Data shown:
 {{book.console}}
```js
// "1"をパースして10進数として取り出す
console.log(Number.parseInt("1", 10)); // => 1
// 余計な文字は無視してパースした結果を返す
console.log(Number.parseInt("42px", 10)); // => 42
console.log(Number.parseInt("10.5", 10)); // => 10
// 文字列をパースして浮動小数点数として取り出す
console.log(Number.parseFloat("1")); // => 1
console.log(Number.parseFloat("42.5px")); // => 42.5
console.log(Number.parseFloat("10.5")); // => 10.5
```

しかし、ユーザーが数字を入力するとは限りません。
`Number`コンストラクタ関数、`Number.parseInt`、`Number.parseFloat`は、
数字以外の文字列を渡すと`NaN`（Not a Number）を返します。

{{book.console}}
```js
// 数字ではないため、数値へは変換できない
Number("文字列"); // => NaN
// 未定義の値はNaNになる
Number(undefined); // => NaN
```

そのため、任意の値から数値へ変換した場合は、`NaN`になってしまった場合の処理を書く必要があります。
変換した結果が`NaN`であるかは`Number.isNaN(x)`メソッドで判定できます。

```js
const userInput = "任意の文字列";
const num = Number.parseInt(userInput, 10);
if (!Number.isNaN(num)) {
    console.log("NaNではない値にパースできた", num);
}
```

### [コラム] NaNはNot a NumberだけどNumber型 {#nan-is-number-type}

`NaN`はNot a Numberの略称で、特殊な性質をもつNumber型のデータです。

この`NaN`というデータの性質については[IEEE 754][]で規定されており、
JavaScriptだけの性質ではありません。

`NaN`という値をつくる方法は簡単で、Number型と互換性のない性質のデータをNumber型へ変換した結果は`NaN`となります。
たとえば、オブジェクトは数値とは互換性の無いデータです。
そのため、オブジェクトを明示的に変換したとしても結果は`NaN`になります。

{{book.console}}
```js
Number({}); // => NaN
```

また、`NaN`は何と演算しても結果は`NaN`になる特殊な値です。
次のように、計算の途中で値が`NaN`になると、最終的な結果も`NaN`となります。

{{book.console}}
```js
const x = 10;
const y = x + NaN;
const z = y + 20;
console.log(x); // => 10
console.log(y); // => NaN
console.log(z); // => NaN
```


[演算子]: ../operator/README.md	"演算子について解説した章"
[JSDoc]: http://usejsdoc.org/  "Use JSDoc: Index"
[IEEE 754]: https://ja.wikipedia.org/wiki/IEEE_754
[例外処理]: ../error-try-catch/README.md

What you are asked to do: What this exercise asks for is every line of the data above with the word "となります".

Reply to the exercise:
`NaN`という値をつくる方法は簡単で、Number型と互換性のない性質のデータをNumber型へ変換した結果は`NaN`となります。
次のように、計算の途中で値が`NaN`になると、最終的な結果も`NaN`となります。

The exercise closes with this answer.